Police in Aurora, Colorado, are believed to have found a book containing stick-figure drawings of a massacre which was mailed to the University of Colorado's medical campus.
The psychiatry professor to whom the notebook was sent also treats patients at the university hospital outpatient facility, though it was not clear whether he may have had any contact with Mr Holmes before last Friday's shooting, in which 12 people died and 58 more were injured.
"Inside the package was a notebook full of details about how he was going to kill people," Fox News quoted a source as saying. "There were drawings of what he was going to do in it – drawings and illustrations of the massacre."
The book was described as a spiral-bound notebook, containing drawings of a gun-wielding stick figure shooting at other stick figures.
According to the source, the unnamed professor had believed that a different package he received in the mail on Monday morning had come from Mr Holmes, and had called the police. Although that package turned out not to be from the shooting suspect, a second was found in the mailroom.

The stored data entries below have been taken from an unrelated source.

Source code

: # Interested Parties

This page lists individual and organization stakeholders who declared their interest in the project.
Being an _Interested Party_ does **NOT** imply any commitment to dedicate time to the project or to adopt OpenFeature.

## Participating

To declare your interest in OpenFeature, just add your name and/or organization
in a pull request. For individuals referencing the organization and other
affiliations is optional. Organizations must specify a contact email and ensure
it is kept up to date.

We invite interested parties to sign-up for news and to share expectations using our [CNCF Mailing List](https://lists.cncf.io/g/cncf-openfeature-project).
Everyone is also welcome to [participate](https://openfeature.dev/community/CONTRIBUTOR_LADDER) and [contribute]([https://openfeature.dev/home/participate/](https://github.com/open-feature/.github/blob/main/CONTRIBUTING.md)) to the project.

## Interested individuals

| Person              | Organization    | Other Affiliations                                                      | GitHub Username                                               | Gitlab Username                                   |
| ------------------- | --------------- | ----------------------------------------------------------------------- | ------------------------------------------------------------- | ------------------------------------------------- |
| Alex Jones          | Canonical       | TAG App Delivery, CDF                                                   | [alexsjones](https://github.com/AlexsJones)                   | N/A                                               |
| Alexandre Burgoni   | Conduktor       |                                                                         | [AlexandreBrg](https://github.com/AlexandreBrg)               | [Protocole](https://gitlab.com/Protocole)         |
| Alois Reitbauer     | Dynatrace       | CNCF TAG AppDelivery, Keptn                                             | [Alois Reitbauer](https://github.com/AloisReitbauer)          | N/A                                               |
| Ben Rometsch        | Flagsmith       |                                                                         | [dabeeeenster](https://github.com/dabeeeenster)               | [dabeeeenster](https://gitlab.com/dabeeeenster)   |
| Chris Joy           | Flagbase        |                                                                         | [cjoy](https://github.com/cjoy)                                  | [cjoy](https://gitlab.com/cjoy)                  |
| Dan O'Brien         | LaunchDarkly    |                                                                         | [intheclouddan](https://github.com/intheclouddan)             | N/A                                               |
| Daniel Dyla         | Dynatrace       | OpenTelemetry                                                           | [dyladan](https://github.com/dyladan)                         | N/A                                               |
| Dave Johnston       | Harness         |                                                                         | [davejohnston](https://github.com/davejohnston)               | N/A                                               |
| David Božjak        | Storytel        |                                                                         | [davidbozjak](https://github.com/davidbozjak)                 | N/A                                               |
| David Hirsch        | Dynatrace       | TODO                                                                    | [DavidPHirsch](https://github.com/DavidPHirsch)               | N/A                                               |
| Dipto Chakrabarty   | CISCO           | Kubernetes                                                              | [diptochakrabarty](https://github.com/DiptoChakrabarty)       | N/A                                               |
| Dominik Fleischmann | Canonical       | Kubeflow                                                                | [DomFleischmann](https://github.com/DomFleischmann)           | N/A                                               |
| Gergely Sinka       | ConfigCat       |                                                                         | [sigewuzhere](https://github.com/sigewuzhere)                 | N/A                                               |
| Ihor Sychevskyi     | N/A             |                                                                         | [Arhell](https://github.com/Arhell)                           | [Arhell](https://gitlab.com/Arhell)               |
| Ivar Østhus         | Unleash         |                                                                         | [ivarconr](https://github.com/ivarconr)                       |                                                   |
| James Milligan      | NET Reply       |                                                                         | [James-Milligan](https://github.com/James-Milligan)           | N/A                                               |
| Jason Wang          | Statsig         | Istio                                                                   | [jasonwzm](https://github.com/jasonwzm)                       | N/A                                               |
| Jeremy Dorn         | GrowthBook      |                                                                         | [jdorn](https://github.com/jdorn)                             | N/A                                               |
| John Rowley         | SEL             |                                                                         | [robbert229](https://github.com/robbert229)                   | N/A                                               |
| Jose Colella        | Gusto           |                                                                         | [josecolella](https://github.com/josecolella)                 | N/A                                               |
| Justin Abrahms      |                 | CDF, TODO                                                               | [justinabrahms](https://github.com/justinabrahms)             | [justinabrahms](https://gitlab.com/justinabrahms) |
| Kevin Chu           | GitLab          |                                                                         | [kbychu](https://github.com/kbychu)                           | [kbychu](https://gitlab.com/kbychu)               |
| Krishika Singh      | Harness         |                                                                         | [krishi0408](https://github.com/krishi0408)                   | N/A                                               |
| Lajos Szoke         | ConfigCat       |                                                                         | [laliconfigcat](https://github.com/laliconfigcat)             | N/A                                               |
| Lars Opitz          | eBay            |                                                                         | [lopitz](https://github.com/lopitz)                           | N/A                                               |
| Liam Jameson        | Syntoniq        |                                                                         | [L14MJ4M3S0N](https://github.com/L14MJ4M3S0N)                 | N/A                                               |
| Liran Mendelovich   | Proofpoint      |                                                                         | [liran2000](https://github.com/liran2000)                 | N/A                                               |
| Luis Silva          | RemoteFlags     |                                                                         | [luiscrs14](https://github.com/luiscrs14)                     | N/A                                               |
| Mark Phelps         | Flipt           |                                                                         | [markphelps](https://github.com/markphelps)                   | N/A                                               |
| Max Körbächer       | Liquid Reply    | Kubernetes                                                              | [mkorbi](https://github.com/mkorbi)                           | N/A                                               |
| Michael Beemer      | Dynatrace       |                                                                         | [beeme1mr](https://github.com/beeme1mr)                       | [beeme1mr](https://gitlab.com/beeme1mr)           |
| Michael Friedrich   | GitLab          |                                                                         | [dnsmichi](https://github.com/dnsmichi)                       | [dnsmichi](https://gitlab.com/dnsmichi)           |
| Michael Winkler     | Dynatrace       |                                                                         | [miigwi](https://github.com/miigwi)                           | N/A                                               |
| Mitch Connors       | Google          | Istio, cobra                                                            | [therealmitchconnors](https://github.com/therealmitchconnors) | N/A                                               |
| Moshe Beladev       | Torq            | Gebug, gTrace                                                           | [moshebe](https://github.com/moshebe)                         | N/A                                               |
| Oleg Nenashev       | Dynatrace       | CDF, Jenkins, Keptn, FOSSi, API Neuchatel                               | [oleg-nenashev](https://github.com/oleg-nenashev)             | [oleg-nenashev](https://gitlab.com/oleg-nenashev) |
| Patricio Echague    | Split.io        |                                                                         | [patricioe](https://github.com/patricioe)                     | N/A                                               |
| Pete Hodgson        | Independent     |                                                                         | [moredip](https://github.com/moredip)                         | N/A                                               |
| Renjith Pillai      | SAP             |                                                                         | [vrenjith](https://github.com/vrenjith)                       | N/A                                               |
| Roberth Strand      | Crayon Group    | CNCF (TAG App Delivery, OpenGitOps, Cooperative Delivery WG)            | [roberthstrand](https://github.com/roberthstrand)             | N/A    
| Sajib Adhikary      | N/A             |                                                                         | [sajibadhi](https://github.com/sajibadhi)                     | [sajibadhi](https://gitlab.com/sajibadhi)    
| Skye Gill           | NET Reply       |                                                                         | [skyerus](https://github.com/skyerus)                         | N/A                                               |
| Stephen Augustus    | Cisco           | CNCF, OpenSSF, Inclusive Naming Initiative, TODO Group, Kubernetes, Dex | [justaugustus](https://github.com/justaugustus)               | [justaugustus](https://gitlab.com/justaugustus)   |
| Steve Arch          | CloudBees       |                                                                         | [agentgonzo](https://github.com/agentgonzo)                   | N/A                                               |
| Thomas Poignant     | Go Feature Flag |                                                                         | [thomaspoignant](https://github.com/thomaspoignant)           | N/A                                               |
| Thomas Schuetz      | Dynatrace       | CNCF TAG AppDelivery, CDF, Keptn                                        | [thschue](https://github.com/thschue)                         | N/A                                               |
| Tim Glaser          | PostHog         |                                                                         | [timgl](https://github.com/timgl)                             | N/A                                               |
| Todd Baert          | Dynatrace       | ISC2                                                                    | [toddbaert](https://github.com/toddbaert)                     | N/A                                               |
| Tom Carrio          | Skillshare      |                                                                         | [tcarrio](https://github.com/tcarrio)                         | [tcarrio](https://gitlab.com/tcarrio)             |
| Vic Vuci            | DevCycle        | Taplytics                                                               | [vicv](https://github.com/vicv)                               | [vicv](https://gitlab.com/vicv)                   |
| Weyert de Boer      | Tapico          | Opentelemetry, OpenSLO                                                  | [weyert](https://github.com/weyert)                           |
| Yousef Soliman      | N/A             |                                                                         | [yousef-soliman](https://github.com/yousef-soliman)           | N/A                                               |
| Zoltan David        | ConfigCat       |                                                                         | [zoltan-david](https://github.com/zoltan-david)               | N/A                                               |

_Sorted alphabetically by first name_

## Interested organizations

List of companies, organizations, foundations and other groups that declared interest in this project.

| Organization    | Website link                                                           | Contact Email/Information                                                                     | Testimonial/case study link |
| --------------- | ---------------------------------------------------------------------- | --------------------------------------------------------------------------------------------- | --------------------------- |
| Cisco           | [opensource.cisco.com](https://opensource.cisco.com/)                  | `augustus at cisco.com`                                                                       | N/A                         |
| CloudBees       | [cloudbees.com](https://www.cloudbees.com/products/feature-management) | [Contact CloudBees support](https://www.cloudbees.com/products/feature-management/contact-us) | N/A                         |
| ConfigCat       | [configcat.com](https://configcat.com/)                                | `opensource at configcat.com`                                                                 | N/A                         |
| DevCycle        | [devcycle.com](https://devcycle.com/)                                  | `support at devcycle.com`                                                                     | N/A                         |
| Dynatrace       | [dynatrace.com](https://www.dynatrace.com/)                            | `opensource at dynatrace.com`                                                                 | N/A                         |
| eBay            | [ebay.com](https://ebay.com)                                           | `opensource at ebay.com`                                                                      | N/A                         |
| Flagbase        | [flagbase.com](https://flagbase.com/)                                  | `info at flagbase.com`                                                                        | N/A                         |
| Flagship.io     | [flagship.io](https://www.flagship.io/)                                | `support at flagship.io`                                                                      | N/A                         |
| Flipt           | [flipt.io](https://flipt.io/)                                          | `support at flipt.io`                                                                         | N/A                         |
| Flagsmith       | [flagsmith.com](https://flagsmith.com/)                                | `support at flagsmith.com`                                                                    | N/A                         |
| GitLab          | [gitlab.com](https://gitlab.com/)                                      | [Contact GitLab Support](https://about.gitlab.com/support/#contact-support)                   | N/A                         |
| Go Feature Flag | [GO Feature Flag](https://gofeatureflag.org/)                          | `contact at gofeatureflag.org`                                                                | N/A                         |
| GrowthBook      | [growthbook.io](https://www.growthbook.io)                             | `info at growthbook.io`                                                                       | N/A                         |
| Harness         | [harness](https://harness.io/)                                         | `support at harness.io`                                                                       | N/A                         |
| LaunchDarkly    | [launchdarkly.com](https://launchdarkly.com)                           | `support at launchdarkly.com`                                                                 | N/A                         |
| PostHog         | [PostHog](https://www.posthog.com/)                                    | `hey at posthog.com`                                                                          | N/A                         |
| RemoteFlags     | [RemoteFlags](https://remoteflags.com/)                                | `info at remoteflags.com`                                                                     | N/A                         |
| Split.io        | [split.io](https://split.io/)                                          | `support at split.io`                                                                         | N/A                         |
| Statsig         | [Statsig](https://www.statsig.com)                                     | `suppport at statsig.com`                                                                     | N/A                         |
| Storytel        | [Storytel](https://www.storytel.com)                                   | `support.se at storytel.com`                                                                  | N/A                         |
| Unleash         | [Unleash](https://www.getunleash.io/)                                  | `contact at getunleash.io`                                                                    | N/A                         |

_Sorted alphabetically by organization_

It was not clear how long the package had remained, unopened, in the mailroom, and therefore whether the sender had expected it to be opened after the massacre – or whether it could have been found sooner and the atrocity prevented.
Mr Holmes, a 24-year-old dropout from the medical centre's doctoral programme in neuroscience, is accused of building an arsenal of four guns and 6,000 rounds of ammunition, rigging his apartment with a booby-trap bomb, and then setting out to a midnight showing of the new Batman movie with the intention of killing as many people as possible. The youngest of his victims was a six-year-old girl. Twenty people are still in hospital as a result of the shootings, seven in a critical condition.
Mr Holmes, who is being held in solitary confinement at a jail in a suburb of Denver, made his first appearance in court at the start of this week, appearing sluggish as if dazed or even drugged. He is expected to be charged with multiple counts of first-degree murder by Monday morning.
The city of Aurora remains in mourning, as families of the victims prepare to bury their dead. The first funeral was held yesterday, of 51-year-old Gordon Cowden, a self-employed real-estate appraiser who had taken his teenage daughters to see The Dark Knight Rises. His daughters escaped unharmed.
An excerpt from the funeral programme attributed to his daughter Brooke read: "I will never forget that in such disorientation and confusion of that night what was certain were your yells, declarations of 'I love you' to both of us."